In Part 2, I showed why point-wise safety breaks once time and irreversibility enter the system.
This final post is intentionally practical.
No benchmarks.
No alignment claims.
Just a small, deterministic gate you can run before an irreversible action.
The problem this gate addresses
Most failures don’t come from a single bad output.
They come from executing too early.
Deployments, payments, permission grants, public releases —
once executed, uncertainty collapses into reality.
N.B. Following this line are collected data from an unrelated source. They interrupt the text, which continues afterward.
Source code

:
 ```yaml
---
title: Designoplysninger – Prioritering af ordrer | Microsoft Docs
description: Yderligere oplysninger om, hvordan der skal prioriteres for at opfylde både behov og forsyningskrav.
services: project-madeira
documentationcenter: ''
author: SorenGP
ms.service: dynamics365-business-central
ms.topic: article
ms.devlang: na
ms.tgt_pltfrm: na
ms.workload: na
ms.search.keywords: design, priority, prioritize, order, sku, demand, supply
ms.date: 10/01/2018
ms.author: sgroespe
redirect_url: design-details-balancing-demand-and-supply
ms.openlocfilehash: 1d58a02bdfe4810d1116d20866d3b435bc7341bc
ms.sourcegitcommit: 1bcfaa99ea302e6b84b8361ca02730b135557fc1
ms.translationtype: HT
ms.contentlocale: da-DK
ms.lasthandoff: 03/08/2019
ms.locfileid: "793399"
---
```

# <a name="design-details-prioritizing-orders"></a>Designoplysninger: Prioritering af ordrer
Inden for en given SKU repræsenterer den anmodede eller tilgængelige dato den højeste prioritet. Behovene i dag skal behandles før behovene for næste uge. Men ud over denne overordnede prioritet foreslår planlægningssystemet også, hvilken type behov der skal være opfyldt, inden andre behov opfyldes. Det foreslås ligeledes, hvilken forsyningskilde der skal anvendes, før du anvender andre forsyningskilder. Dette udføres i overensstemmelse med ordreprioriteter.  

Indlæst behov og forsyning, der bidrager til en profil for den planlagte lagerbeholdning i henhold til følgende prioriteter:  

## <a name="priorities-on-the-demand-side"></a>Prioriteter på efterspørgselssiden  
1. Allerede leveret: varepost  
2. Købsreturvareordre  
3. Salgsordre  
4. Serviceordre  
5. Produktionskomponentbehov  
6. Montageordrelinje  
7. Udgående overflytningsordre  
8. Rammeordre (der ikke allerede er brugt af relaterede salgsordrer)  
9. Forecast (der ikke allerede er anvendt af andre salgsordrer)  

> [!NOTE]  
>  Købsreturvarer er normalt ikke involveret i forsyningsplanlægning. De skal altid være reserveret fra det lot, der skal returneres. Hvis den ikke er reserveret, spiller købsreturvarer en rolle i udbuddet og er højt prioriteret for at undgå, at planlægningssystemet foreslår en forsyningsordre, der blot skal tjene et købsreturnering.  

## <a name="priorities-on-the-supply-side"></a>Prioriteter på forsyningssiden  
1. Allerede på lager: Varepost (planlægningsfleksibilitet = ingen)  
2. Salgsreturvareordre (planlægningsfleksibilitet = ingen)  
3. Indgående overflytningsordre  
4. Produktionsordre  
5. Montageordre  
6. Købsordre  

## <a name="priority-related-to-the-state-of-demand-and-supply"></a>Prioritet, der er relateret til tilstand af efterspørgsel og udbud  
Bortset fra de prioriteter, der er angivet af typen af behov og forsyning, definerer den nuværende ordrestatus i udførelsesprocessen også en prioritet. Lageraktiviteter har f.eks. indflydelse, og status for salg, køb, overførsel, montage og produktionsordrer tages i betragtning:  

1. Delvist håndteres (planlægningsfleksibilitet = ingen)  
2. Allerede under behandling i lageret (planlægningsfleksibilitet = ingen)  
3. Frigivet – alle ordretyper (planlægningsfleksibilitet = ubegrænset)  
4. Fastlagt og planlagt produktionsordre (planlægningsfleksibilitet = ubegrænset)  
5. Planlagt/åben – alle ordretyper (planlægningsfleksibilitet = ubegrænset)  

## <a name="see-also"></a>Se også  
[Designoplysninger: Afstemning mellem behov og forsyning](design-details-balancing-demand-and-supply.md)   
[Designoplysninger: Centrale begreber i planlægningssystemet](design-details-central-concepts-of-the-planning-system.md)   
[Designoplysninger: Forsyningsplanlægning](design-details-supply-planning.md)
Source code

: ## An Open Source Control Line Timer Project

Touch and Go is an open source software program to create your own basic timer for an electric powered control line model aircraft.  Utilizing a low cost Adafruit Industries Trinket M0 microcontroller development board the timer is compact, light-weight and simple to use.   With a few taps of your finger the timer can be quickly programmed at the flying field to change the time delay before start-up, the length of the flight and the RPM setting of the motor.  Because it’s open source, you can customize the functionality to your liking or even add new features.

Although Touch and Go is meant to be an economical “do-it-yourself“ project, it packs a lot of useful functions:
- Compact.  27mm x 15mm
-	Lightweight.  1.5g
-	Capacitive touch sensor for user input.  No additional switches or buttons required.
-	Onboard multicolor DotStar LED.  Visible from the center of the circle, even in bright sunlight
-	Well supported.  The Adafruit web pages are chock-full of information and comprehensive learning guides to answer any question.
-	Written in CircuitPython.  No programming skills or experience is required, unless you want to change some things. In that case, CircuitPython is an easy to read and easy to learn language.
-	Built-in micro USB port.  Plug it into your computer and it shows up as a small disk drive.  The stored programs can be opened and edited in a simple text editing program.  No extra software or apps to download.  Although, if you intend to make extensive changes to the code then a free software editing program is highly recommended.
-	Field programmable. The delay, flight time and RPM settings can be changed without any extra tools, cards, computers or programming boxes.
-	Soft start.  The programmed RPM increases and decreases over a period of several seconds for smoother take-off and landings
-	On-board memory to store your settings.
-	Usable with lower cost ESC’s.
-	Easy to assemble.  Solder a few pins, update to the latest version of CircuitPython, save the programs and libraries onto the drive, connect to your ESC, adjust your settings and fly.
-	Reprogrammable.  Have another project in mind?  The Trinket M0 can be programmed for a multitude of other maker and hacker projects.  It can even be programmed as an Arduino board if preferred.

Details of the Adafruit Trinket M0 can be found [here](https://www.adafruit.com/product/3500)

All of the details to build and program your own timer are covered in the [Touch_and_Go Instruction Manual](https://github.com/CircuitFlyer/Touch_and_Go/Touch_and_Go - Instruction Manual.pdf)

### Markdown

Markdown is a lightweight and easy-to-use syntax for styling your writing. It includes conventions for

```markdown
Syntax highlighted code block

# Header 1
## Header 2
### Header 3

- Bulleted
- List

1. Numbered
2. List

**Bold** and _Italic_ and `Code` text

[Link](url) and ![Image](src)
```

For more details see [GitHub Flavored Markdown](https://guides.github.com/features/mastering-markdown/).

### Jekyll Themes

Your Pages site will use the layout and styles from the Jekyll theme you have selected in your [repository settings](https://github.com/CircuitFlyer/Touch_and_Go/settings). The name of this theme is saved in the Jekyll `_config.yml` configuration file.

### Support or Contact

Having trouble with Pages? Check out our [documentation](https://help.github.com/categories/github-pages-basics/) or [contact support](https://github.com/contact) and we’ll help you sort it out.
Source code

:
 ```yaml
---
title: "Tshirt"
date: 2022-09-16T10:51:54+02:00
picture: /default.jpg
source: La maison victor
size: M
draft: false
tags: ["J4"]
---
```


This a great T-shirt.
This gate does one thing only:
it forces an explicit outcome before execution.
PASS — proceed
DELAY — preserve uncertainty, gather more signals
BLOCK — do not execute
What makes this different
The gate is designed to be:
Deterministic — same inputs, same outcome
Order-robust — reordering checks may affect cost or latency, but should not flip safe → unsafe
Evidence-preserving — uncertainty is not hidden, it is logged
Delay is treated as a first-class outcome, not a fallback.
30-second demo (CLI)
Clone the repo and run one command:
git clone https://github.com/shin4141/decision-os-paper
cd decision-os-paper
python cli.py examples/decision_request_delay.json
You’ll see a structured verdict like:
{
"verdict": "DELAY",
"reason": "High impact with unresolved uncertainty",
"evidence": ["impact=high", "confidence=low"],
"next_action": "human_review"
}
Change the input scenario and re-run.
The behavior is deterministic.
Why this matters
This gate does not predict the future.
It does not try to be smarter than the system it protects.
It simply ensures that irreversible actions are never taken
while uncertainty is still unresolved.
Safety here is not a moment.
It is a trajectory.
Open question
If reordering safety checks can turn a safe outcome into an unsafe one,
is the system actually safe — or just lucky?
What invariants should hold before we allow irreversible execution?